Task to complete
With pictures omitted, output the records below exactly as they appear.

[Stored data]
☆ ☆ ☆ ☆ ☆
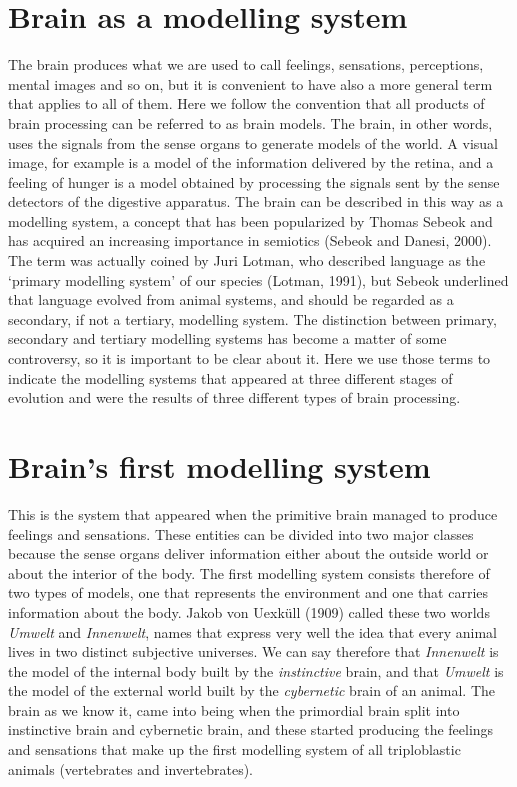 \documentclass[12pt]{article}
\begin{document}
\section{Brain as a modelling system}
The brain produces what we are used to call feelings, sensations, perceptions, mental images and so on, but it is convenient to have also a more general term that applies to all of them. Here we follow the convention that all products of brain processing can be referred to as brain models. The brain, in other words, uses the signals from the sense organs to generate models of the world. A visual image, for example is a model of the information delivered by the retina, and a feeling of hunger is a model obtained by processing the signals sent by the sense detectors of the digestive apparatus. The brain can be described in this way as a modelling system, a concept that has been popularized by Thomas Sebeok and has acquired an increasing importance in semiotics (Sebeok and Danesi, 2000). The term was actually coined by Juri Lotman, who described language as the `primary modelling system' of our species (Lotman, 1991), but Sebeok underlined that language evolved from animal systems, and should be regarded as a secondary, if not a tertiary, modelling system. The distinction between primary, secondary and tertiary modelling systems has become a matter of some controversy, so it is important to be clear about it. Here we use those terms to indicate the modelling systems that appeared at three different stages of evolution and were the results of three different types of brain processing. 


\section{Brain's first modelling system}
This is the system that appeared when the primitive brain managed to produce feelings and sensations. These entities can be divided into two major classes because the sense organs deliver information either about the outside world or about the interior of the body. The first modelling system consists therefore of two types of models, one that represents the environment and one that carries information about the body. Jakob von Uexküll (1909) called these two worlds \textit{Umwelt} and \textit{Innenwelt}, names that express very well the idea that every animal lives in two distinct subjective universes. We can say therefore that \textit{Innenwelt} is the model of the internal body built by the \textit{instinctive} brain, and that \textit{Umwelt} is the model of the external world built by the \textit{cybernetic} brain of an animal. The brain as we know it, came into being when the primordial brain split into instinctive brain and cybernetic brain, and these started producing the feelings and sensations that make up the first modelling system of all triploblastic animals (vertebrates and invertebrates). 
\end{document}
☆ ☆ ☆ ☆ ☆
Solved problem
 \documentclass[12pt]{article}
\begin{document}
\section{Brain as a modelling system}
The brain produces what we are used to call feelings, sensations, perceptions, mental images and so on, but it is convenient to have also a more general term that applies to all of them. Here we follow the convention that all products of brain processing can be referred to as brain models. The brain, in other words, uses the signals from the sense organs to generate models of the world. A visual image, for example is a model of the information delivered by the retina, and a feeling of hunger is a model obtained by processing the signals sent by the sense detectors of the digestive apparatus. The brain can be described in this way as a modelling system, a concept that has been popularized by Thomas Sebeok and has acquired an increasing importance in semiotics (Sebeok and Danesi, 2000). The term was actually coined by Juri Lotman, who described language as the `primary modelling system' of our species (Lotman, 1991), but Sebeok underlined that language evolved from animal systems, and should be regarded as a secondary, if not a tertiary, modelling system. The distinction between primary, secondary and tertiary modelling systems has become a matter of some controversy, so it is important to be clear about it. Here we use those terms to indicate the modelling systems that appeared at three different stages of evolution and were the results of three different types of brain processing. 


\section{Brain's first modelling system}
This is the system that appeared when the primitive brain managed to produce feelings and sensations. These entities can be divided into two major classes because the sense organs deliver information either about the outside world or about the interior of the body. The first modelling system consists therefore of two types of models, one that represents the environment and one that carries information about the body. Jakob von Uexküll (1909) called these two worlds \textit{Umwelt} and \textit{Innenwelt}, names that express very well the idea that every animal lives in two distinct subjective universes. We can say therefore that \textit{Innenwelt} is the model of the internal body built by the \textit{instinctive} brain, and that \textit{Umwelt} is the model of the external world built by the \textit{cybernetic} brain of an animal. The brain as we know it, came into being when the primordial brain split into instinctive brain and cybernetic brain, and these started producing the feelings and sensations that make up the first modelling system of all triploblastic animals (vertebrates and invertebrates). 
\end{document}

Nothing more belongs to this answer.